Metadata-Version: 2.1
Name: autoinsights
Version: 0.1
Summary: An automatic dataset exploration and visualization package
Home-page: https://github.com/Akashdtech/autoinsights
Author: Akash Das
Author-email: akashdpro@gmail.com
Classifier: Programming Language :: Python :: 3
Classifier: License :: OSI Approved :: MIT License
Classifier: Operating System :: OS Independent
Requires-Python: >=3.6
Description-Content-Type: text/markdown
License-File: LICENSE
Requires-Dist: pandas>=1.0.0
Requires-Dist: matplotlib>=3.0.0
Requires-Dist: seaborn>=0.11.0

# AutoInsights-Python-Package
AutoInsights is a lightweight and powerful Python package designed to automate dataset exploration and visualization. It provides data scientists, analysts, and machine learning practitioners with an intuitive way to quickly analyze datasets, identify key patterns, and uncover insights. By leveraging Pandas, Matplotlib, and Seaborn, AutoInsights simplifies data exploration by offering built-in functions for summarizing dataset characteristics and generating various visualizations. This package eliminates the need for writing repetitive exploratory data analysis (EDA) code, enabling users to focus on deeper analysis and decision-making.

Dataset Exploration:

    AutoInsights helps users quickly assess the structure and quality of their datasets.
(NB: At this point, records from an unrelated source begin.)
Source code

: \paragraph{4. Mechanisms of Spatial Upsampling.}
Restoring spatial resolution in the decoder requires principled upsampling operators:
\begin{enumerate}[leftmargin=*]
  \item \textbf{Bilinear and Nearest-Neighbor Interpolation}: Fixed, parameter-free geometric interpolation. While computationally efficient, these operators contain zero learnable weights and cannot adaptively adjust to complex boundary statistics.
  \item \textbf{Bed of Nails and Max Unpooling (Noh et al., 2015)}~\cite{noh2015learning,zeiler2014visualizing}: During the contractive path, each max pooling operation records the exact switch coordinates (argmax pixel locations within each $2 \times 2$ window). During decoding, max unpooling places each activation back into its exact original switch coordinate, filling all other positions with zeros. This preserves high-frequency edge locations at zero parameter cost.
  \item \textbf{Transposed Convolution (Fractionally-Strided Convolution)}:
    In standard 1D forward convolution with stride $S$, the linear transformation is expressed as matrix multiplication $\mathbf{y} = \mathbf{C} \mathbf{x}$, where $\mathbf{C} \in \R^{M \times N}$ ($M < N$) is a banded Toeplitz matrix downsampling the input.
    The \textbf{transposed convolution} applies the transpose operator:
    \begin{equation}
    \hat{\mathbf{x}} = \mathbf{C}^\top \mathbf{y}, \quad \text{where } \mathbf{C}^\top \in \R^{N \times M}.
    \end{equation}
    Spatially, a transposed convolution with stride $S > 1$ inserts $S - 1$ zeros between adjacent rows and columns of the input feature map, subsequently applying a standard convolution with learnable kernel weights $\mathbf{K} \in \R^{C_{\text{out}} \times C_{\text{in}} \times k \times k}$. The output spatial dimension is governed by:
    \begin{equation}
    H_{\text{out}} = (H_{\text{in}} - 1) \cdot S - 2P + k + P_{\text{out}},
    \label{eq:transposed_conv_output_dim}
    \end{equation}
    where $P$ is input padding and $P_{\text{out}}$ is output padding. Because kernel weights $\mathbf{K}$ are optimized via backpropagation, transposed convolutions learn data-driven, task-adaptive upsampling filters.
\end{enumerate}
    Dataset Information: Provides an overview of column data types and memory usage.
    Summary Statistics: Displays essential descriptive statistics for numerical columns.
    First and Last Records: Quickly checks the first and last 10 rows of the dataset.
    Missing Values Report: Identifies missing data to assist in preprocessing.

Comprehensive Visualizations:

    AutoInsights includes a wide range of visualization functions to help users better understand data distributions and relationships.
    
    i. Numerical Data Visualizations:

    Histograms: Displays the distribution of numerical columns.
    Boxplots: Identifies outliers and data spread.
    Line Plots: Exhibits interdependancies between numerical features.
    Scatter Plots: Shows relationships between numerical variables.

    ii. Categorical Data Visualizations:

    Count Plots: Displays the frequency of different categories.
    Bar Charts: Visualizes categorical distributions.
    Pie Charts: Represents categorical proportions.

    iii. Advanced Visualizations:

    Correlation Heatmap: Displays the relationships between numerical features using a heatmap.
    Pairplot: Generates scatter plots between all numerical variables for pairwise comparison.

Installation:

    To install AutoInsights directly from GitHub, run: pip install git+https://github.com/Akashdtech/AutoInsights-Python-Package.git

Initial Dataset Exploration:

    from autoinsights import AutoInsights
    import pandas as pd

    # Load dataset
    df = pd.read_csv("your_dataset.csv")

    # Initialize AutoInsights
    insights = AutoInsights(df)

    # Explore dataset (prints summary statistics, missing values, and sample records)
    insights.explore_dataset()

Generate All Visualizations at once for the entire dataset:

    insights.generate_all_plots()

Generate Visualization for all the respective columns in the entire dataset:

    insights.plot_histograms()
    insights.plot_boxplots()
    
    insights.plot_correlation_heatmap()
    insights.plot_pairplot()
    
    insights.plot_categorical_counts()
    insights.plot_bar_charts()
    insights.plot_pie_charts()

Generate Visualizations for Specific Columns:
    
    # For Numerical Columns>

    insights.plot_histogram("column_name")
    insights.plot_line_plot("column1", "column2")
    insights.plot_scatter_plot("column1", "column2")
    insights.plot_boxplot("column_name")

    # For Categorical Columns>

    insights.plot_categorical_count("column_name")
    insights.plot_bar_chart("column_name")
    insights.plot_pie_chart("column_name")

Why Use AutoInsights?

    Time-Saving: Automates dataset exploration and visualization.
    Easy-to-Use: Simple function calls with minimal configuration.
    Comprehensive: Covers both numerical and categorical data insights.
    Customizable: Allows visualization of specific columns.